YOUR GOAL: Print exactly what the entries say, line by line, from the first line down to the one with "- **Accept**: application/json", inclusive.

━━━━━ DATA TO PROCESS

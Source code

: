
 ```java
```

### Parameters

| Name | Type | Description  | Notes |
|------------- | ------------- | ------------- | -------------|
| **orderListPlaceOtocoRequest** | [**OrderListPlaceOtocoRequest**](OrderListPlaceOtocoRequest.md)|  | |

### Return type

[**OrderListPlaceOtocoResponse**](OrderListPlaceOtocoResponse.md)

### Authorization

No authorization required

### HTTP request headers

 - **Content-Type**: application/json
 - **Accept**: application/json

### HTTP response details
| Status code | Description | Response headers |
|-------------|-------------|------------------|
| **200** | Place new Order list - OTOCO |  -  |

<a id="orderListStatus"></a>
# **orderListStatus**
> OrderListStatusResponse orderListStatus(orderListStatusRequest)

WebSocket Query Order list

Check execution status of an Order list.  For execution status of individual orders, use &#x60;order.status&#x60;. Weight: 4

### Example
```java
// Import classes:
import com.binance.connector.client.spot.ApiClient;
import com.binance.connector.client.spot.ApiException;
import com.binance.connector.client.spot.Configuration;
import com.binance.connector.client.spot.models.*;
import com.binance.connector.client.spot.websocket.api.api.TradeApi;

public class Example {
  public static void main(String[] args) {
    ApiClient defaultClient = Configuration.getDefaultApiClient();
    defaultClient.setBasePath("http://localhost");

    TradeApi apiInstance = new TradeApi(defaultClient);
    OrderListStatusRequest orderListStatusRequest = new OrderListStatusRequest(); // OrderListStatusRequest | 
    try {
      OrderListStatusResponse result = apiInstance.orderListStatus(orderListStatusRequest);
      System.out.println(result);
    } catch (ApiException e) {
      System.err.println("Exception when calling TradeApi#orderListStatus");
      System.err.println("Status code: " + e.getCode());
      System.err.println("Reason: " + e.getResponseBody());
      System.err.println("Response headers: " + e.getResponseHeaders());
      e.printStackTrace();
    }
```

━━━━━━━━━━

ANSWER TO THIS TASK:
Source code

:
 ```java
```

### Parameters

| Name | Type | Description  | Notes |
|------------- | ------------- | ------------- | -------------|
| **orderListPlaceOtocoRequest** | [**OrderListPlaceOtocoRequest**](OrderListPlaceOtocoRequest.md)|  | |

### Return type

[**OrderListPlaceOtocoResponse**](OrderListPlaceOtocoResponse.md)

### Authorization

No authorization required

### HTTP request headers

 - **Content-Type**: application/json
 - **Accept**: application/json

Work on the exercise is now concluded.